● Task details
Among the lines below, tally those that contain "nosso" and respond with the total only.

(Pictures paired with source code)
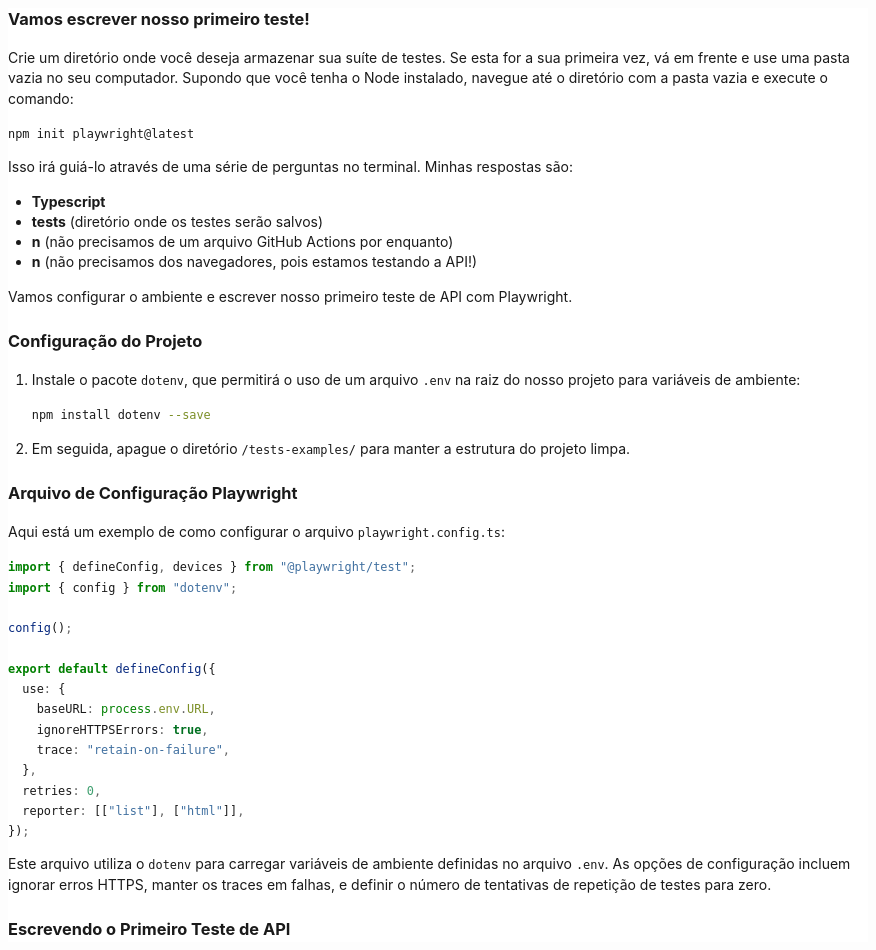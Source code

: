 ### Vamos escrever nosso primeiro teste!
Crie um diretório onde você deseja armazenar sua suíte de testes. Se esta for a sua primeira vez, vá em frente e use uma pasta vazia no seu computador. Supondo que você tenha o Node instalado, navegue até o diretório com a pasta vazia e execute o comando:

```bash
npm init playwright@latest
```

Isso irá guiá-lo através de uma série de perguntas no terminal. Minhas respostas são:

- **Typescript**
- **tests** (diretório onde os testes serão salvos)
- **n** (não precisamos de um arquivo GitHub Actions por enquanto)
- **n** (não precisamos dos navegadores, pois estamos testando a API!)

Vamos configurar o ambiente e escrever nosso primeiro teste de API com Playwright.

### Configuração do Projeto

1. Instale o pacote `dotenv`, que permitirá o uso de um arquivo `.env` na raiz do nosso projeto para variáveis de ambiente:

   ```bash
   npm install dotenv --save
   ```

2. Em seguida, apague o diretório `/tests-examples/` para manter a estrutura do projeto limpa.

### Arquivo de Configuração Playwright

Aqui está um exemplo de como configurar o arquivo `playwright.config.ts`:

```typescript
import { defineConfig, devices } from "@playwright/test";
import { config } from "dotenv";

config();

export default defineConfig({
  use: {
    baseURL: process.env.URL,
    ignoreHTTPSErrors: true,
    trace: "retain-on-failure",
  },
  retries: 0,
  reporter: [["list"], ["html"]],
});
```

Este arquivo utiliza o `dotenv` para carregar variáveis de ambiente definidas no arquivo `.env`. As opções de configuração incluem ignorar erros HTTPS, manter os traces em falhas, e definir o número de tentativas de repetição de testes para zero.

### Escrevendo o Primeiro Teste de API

● Completed task
3